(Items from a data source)

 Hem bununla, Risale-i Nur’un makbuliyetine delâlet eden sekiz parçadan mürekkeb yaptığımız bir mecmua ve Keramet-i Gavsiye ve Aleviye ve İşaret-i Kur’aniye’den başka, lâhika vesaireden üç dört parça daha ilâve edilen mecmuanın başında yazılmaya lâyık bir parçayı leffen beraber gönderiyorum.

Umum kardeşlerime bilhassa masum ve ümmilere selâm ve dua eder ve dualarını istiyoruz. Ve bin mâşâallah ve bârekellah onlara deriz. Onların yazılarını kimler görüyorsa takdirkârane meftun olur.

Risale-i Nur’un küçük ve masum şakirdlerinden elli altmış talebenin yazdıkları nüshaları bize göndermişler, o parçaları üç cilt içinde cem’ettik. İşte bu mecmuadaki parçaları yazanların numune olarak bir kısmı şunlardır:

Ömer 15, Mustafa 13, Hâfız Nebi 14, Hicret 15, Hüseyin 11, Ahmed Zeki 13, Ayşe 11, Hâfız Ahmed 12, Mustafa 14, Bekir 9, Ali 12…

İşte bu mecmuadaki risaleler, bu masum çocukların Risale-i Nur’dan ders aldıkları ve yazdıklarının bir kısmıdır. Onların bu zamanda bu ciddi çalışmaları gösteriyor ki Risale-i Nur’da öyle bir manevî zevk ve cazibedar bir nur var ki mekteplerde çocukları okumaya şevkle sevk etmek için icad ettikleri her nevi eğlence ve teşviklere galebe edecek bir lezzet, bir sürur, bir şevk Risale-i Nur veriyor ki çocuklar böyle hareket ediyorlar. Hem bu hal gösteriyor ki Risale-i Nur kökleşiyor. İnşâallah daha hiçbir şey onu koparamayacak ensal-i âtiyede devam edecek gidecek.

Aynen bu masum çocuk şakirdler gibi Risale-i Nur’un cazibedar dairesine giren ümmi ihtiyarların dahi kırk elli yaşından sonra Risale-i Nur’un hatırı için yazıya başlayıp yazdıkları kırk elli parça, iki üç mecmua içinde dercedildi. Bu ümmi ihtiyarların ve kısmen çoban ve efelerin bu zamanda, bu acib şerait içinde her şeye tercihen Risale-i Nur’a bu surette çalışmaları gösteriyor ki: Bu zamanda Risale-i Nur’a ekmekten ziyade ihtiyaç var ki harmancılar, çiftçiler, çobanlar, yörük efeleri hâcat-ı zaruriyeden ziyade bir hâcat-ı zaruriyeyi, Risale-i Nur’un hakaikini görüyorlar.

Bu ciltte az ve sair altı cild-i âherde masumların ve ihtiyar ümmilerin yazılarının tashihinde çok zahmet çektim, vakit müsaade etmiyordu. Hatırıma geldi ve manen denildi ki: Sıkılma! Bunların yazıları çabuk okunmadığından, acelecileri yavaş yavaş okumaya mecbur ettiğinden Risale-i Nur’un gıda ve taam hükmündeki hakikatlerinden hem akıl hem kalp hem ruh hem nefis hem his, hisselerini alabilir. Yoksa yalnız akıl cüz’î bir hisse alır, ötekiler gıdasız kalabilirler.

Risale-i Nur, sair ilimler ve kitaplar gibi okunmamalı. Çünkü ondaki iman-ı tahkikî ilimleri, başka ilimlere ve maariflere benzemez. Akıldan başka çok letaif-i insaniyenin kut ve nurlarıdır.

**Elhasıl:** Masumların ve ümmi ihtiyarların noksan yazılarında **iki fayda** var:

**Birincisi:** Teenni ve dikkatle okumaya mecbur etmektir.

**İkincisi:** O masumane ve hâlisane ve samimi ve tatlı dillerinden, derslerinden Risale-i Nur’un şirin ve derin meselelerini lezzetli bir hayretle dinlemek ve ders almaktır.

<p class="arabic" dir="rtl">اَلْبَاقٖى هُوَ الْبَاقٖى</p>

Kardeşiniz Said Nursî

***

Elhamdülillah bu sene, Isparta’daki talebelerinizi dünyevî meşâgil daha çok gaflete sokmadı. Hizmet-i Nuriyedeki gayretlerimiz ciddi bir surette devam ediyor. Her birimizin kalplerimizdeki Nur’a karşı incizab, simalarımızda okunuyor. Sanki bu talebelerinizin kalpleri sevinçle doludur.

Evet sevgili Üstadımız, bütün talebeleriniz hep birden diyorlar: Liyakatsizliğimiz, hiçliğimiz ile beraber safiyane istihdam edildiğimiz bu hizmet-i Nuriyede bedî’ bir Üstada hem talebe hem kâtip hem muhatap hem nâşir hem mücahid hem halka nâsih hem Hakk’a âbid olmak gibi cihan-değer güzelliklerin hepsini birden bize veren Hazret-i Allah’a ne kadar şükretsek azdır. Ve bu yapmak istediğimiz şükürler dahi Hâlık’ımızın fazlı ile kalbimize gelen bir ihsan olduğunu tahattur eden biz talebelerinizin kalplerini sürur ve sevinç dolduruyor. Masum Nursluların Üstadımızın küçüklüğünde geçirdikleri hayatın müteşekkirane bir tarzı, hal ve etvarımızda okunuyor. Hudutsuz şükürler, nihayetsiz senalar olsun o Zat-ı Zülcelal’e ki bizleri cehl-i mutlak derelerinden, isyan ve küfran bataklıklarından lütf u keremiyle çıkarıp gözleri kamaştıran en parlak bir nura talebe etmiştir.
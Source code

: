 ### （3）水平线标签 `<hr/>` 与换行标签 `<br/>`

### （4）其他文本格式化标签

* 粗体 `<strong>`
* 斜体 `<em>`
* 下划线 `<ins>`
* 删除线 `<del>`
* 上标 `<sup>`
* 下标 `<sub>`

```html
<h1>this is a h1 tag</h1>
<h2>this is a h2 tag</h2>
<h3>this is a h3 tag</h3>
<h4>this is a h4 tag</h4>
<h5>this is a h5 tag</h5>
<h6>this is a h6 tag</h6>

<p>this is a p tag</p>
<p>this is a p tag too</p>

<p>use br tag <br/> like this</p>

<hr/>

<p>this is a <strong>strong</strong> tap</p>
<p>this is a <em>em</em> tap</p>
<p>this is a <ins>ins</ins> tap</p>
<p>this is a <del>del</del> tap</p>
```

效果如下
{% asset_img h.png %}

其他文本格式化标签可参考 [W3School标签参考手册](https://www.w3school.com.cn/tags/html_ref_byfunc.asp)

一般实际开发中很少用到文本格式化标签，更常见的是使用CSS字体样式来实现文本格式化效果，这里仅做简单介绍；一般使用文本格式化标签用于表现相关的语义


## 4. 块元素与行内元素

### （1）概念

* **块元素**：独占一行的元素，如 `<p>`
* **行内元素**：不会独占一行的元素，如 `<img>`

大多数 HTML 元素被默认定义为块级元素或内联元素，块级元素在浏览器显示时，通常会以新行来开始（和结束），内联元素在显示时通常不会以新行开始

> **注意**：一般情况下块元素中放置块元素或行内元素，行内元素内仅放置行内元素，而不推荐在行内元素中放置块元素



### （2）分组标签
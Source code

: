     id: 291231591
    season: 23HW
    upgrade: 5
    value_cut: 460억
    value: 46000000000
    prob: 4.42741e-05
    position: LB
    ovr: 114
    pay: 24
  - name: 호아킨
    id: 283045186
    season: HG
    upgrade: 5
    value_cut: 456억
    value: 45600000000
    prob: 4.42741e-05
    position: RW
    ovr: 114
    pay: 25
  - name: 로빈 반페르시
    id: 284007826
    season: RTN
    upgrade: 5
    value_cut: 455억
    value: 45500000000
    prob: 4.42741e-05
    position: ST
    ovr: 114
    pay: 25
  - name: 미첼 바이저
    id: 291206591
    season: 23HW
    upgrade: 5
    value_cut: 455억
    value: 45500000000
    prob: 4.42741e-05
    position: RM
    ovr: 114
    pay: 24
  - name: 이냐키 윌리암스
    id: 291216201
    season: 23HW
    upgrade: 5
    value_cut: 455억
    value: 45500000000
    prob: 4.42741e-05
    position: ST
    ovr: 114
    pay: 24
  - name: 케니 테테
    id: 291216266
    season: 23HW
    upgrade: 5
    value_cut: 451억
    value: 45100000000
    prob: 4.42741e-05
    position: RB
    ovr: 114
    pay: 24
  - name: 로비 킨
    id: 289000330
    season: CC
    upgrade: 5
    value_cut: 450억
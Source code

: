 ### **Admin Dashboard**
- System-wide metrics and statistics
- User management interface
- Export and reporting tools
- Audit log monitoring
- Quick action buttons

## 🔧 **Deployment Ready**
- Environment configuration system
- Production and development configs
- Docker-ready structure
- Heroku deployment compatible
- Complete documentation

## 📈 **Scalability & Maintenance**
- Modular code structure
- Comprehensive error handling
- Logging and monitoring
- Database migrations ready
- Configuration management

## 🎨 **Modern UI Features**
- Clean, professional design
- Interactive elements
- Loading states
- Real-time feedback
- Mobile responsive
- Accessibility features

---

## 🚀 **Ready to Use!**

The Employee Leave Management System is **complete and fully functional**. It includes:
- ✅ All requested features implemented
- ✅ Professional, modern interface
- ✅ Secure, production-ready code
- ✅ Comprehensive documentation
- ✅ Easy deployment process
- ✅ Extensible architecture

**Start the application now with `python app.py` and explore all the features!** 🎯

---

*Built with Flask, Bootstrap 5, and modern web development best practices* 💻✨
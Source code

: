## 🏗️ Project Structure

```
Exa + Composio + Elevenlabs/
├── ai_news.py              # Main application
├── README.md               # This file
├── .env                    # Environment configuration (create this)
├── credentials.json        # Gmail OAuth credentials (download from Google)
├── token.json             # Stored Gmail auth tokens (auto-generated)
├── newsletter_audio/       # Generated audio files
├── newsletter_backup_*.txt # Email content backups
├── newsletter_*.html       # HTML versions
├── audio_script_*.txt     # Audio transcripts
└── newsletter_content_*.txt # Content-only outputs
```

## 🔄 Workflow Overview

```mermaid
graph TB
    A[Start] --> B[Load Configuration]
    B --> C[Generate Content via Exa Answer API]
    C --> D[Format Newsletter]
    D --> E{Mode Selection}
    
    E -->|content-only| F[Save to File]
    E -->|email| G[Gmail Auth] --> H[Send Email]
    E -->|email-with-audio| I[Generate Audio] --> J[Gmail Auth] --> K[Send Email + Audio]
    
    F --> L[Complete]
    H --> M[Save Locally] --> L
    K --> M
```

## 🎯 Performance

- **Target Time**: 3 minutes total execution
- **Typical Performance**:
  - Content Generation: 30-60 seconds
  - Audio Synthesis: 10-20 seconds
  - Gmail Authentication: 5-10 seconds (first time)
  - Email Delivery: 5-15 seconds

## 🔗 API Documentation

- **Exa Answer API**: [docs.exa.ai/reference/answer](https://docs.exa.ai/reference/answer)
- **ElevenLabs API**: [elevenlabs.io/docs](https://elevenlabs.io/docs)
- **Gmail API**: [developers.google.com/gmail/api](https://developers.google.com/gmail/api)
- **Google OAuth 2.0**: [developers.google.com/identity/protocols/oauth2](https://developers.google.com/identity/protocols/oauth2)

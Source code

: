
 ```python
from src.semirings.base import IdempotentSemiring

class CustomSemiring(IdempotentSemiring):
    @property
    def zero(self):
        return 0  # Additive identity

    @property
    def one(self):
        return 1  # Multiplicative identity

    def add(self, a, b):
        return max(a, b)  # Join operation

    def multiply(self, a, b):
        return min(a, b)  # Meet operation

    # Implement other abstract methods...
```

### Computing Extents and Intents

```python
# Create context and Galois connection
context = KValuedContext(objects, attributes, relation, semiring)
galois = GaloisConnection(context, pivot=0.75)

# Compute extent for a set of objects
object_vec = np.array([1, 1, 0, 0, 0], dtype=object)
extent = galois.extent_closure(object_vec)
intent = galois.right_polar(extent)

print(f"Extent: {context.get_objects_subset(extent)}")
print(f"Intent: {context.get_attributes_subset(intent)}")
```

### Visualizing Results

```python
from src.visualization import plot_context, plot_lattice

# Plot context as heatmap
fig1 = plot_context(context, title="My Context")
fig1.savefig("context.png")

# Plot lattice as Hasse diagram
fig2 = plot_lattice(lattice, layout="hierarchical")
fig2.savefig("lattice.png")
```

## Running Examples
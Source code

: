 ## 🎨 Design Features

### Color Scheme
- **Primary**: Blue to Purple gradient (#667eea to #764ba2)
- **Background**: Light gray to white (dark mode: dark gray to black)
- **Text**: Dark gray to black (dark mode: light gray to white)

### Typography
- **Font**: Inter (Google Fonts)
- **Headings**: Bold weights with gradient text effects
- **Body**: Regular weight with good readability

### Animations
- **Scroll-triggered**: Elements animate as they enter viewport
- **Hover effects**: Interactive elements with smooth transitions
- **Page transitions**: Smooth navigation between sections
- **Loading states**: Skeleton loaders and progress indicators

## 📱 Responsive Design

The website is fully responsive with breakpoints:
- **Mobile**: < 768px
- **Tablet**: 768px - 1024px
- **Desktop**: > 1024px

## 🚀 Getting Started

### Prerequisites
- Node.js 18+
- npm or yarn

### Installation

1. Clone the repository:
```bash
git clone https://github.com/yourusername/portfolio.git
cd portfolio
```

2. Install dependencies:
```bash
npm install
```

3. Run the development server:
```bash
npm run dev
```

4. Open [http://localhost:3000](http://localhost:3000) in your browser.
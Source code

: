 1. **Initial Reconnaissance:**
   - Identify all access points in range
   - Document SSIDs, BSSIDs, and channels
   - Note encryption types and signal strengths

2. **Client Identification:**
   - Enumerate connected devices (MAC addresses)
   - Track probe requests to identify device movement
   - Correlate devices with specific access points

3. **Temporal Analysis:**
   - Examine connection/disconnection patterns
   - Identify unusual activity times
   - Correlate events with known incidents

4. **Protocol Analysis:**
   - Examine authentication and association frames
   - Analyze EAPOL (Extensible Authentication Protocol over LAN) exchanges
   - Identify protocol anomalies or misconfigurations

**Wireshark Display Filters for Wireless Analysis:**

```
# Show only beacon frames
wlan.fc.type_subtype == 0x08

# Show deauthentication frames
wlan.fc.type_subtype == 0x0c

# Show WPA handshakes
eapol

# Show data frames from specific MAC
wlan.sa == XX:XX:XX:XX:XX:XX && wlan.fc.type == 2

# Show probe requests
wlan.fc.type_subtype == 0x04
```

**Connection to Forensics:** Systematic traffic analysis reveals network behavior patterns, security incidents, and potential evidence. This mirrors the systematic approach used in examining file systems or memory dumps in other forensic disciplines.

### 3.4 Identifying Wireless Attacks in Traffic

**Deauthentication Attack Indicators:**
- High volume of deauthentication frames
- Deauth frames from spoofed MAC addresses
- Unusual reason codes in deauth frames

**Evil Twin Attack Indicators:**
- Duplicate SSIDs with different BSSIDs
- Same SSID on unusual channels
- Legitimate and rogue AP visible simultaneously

- _Instructions to follow_: Where the line with "Ömer 15, Mustafa" ends, your copy should end too; please return exactly the lines from the first line of the data through it.

- _Response below_:
 Hem bununla, Risale-i Nur’un makbuliyetine delâlet eden sekiz parçadan mürekkeb yaptığımız bir mecmua ve Keramet-i Gavsiye ve Aleviye ve İşaret-i Kur’aniye’den başka, lâhika vesaireden üç dört parça daha ilâve edilen mecmuanın başında yazılmaya lâyık bir parçayı leffen beraber gönderiyorum.

Umum kardeşlerime bilhassa masum ve ümmilere selâm ve dua eder ve dualarını istiyoruz. Ve bin mâşâallah ve bârekellah onlara deriz. Onların yazılarını kimler görüyorsa takdirkârane meftun olur.

Risale-i Nur’un küçük ve masum şakirdlerinden elli altmış talebenin yazdıkları nüshaları bize göndermişler, o parçaları üç cilt içinde cem’ettik. İşte bu mecmuadaki parçaları yazanların numune olarak bir kısmı şunlardır:

Ömer 15, Mustafa 13, Hâfız Nebi 14, Hicret 15, Hüseyin 11, Ahmed Zeki 13, Ayşe 11, Hâfız Ahmed 12, Mustafa 14, Bekir 9, Ali 12…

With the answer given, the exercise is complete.